Embark, a developer of automated driving systems (ADS) for commercial trucks, seeks to provide a solution to one of the biggest barriers to deployment of the technology in the state. The partnership marks the first time an ADS developer has worked with a government body to address AV deployment and roadway safety, with ADOT sharing the similar goal of keeping work zones and highway crews safe during operations.

As part of the MOU, both parties will share knowledge and data to support the continued navigation of highway work zones by AV trucks. The data, collected from Embark’s previous field operations, will provide the duo with feedback on issues such as infrastructure health, road design and the quality of publicly available work zone data. The ADS developer will also provide Arizona state officials with briefings to improve local awareness of AV technology. In return, ADOT is poised to share open-source data on current work zones to aid in safe navigation. Both parties say that they might share data and findings from the project with public-sector stakeholders to facilitate the safe deployment of AVs.

“ADOT is committed to supporting technological innovations that improve the safety of our highways. Work zone safety and automated vehicles are key examples of this commitment,” commented ADOT director, John Halikowski. “We are proud of the work ADOT has done so far in advancing work zone safety, and support the safe testing of autonomous vehicles. This collaboration with Embark creates the opportunity to combine those efforts.

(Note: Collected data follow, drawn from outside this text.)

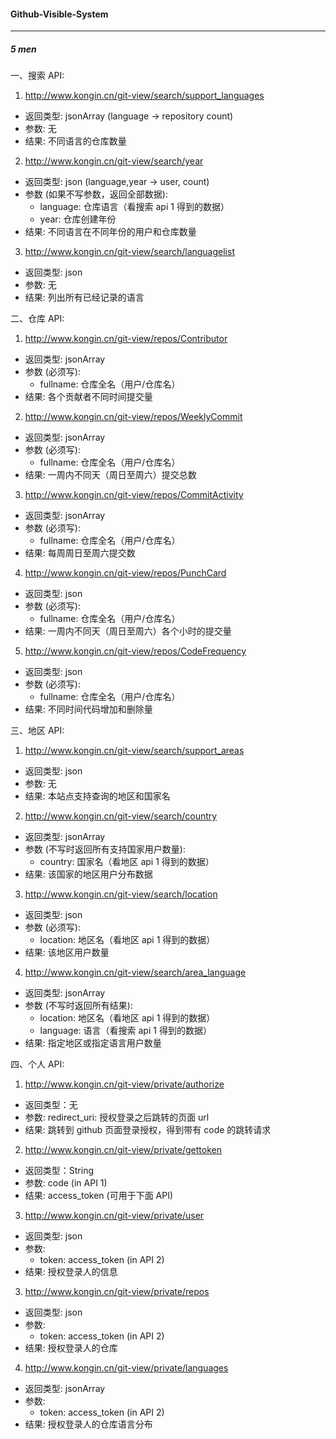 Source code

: #### Github-Visible-System
---
##### 5 men

一、搜索 API:
1. http://www.kongin.cn/git-view/search/support_languages
- 返回类型: jsonArray (language -> repository count)
- 参数: 无
- 结果: 不同语言的仓库数量

2. http://www.kongin.cn/git-view/search/year
- 返回类型: json (language,year -> user, count)
- 参数 (如果不写参数，返回全部数据): 
  - language: 仓库语言（看搜索 api 1 得到的数据）
  - year: 仓库创建年份
- 结果: 不同语言在不同年份的用户和仓库数量

3. http://www.kongin.cn/git-view/search/languagelist
- 返回类型: json
- 参数: 无
- 结果: 列出所有已经记录的语言

二、仓库 API:
1. http://www.kongin.cn/git-view/repos/Contributor
- 返回类型: jsonArray
- 参数 (必须写): 
  - fullname: 仓库全名（用户/仓库名）
- 结果: 各个贡献者不同时间提交量

2. http://www.kongin.cn/git-view/repos/WeeklyCommit
- 返回类型: jsonArray
- 参数 (必须写): 
  - fullname: 仓库全名（用户/仓库名）
- 结果: 一周内不同天（周日至周六）提交总数

3. http://www.kongin.cn/git-view/repos/CommitActivity
- 返回类型: jsonArray
- 参数 (必须写): 
  - fullname: 仓库全名（用户/仓库名）
- 结果: 每周周日至周六提交数

4. http://www.kongin.cn/git-view/repos/PunchCard
- 返回类型:  json
- 参数 (必须写): 
  - fullname: 仓库全名（用户/仓库名）
- 结果: 一周内不同天（周日至周六）各个小时的提交量

5. http://www.kongin.cn/git-view/repos/CodeFrequency
- 返回类型:  json
- 参数 (必须写): 
  - fullname: 仓库全名（用户/仓库名）
- 结果: 不同时间代码增加和删除量

三、地区 API:
1. http://www.kongin.cn/git-view/search/support_areas
- 返回类型:  json
- 参数: 无 
- 结果: 本站点支持查询的地区和国家名

2. http://www.kongin.cn/git-view/search/country
- 返回类型:  jsonArray
- 参数 (不写时返回所有支持国家用户数量): 
  - country: 国家名（看地区 api 1 得到的数据）
- 结果: 该国家的地区用户分布数据

3. http://www.kongin.cn/git-view/search/location
- 返回类型:  json
- 参数 (必须写): 
  - location: 地区名（看地区 api 1 得到的数据）
- 结果: 该地区用户数量

4. http://www.kongin.cn/git-view/search/area_language
- 返回类型:  jsonArray
- 参数 (不写时返回所有结果): 
  - location: 地区名（看地区 api 1 得到的数据）
  - language: 语言（看搜索 api 1 得到的数据）
- 结果: 指定地区或指定语言用户数量

四、个人 API:
1. http://www.kongin.cn/git-view/private/authorize
- 返回类型：无
- 参数: redirect_uri: 授权登录之后跳转的页面 url
- 结果: 跳转到 github 页面登录授权，得到带有 code 的跳转请求

2. http://www.kongin.cn/git-view/private/gettoken
- 返回类型：String
- 参数: code (in API 1)
- 结果: access_token (可用于下面 API)

3. http://www.kongin.cn/git-view/private/user
- 返回类型:  json
- 参数: 
  - token: access_token (in API 2)
- 结果: 授权登录人的信息

3. http://www.kongin.cn/git-view/private/repos
- 返回类型:  json
- 参数: 
  - token: access_token (in API 2)
- 结果: 授权登录人的仓库

4. http://www.kongin.cn/git-view/private/languages
- 返回类型:  jsonArray
- 参数: 
  - token: access_token (in API 2)
- 结果: 授权登录人的仓库语言分布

We look forward to the results of this effort and what lessons can be applied across the state.”

Embarks aims to operate automated trucks only on limited-access highways and short off-highway segments to distribution hubs, as these environments are more predictable than urban ones. Despite this, both parties say that work zones will be the most common challenge an AV commercial vehicle will face, and one that needs to be overcome before automated deployment is possible.

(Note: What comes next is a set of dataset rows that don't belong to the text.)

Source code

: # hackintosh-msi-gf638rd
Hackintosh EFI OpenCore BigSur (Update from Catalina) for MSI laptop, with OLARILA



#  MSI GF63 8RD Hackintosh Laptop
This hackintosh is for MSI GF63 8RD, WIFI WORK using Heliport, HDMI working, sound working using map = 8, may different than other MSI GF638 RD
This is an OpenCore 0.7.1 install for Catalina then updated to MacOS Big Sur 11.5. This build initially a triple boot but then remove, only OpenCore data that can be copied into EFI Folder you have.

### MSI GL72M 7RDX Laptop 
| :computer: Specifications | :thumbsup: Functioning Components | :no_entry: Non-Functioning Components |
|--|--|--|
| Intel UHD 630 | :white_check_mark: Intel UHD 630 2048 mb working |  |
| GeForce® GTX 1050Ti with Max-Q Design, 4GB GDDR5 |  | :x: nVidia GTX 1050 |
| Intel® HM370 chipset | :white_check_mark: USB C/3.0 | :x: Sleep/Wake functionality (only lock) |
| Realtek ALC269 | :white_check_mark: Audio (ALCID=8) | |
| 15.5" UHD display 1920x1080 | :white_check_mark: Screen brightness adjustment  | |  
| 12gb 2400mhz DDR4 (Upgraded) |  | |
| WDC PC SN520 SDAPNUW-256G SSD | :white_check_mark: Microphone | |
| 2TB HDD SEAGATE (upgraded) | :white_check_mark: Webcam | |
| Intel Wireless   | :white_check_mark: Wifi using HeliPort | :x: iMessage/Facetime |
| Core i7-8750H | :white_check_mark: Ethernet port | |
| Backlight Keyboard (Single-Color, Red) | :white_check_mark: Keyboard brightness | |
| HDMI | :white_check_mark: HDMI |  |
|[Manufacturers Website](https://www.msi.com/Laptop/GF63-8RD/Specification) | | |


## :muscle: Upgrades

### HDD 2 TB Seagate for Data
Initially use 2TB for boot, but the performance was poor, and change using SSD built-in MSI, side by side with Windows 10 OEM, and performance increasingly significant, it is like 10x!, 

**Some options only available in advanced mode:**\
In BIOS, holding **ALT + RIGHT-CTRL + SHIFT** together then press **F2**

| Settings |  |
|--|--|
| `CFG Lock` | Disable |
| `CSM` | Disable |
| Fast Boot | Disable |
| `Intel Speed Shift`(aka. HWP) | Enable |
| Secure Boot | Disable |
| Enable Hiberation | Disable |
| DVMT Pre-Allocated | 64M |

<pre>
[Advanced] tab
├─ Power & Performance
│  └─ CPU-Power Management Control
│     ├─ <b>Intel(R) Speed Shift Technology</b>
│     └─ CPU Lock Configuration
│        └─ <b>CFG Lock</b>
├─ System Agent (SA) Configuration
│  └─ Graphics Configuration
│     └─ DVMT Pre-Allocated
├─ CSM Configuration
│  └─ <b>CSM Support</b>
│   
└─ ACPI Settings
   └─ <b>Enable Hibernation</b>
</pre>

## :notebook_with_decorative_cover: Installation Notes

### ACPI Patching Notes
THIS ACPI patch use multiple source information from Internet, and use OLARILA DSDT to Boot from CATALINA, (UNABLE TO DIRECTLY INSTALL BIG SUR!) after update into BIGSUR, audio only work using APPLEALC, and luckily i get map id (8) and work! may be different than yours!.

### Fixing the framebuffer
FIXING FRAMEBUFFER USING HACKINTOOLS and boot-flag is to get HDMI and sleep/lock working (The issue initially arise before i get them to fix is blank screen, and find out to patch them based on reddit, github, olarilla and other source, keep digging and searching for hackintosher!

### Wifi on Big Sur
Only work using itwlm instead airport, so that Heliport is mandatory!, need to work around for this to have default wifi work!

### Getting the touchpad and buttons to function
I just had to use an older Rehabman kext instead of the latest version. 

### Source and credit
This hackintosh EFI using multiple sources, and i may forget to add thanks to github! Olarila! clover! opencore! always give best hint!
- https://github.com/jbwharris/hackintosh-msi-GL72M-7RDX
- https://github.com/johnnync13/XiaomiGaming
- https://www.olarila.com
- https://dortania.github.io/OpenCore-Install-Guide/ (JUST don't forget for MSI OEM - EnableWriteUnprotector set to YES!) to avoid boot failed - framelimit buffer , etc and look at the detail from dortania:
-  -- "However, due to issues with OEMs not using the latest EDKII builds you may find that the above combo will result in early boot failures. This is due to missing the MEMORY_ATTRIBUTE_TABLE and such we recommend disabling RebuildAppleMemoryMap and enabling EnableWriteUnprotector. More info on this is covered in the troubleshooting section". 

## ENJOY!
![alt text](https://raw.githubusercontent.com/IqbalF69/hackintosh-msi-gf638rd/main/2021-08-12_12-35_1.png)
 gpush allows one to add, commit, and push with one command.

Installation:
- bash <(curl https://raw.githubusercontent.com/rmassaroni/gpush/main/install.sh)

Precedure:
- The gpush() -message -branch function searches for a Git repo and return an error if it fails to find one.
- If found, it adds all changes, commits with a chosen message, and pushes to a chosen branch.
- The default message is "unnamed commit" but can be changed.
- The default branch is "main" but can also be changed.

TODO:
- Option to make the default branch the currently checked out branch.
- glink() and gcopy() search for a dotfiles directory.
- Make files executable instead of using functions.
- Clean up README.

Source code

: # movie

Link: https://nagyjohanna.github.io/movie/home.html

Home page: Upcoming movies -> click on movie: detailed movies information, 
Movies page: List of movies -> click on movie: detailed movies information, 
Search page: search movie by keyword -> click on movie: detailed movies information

The Embark truck utilizes a sensors-first architecture and relies less on static maps when detecting and reacting to lane closures and other changes on the road ahead, similar to the behavior of a human driver. This enables the vehicle to react safely and effectively when unforeseen situations arise.

“Safely navigating work zones is an important requisite for any driver, including autonomous trucks. By working with ADOT, we’ve accelerated our ability to understand and safely navigate corner cases, moving us closer to our goal of deploying autonomous trucks. We are excited that our system’s ability to read signs, respond to traffic control devices and detect workers, combined with its ‘always-on’ state that never gets fatigued or distracted, can be an important contributor to road safety in Arizona,” said Brandon Moak, Embark co-founder and chief technology officer.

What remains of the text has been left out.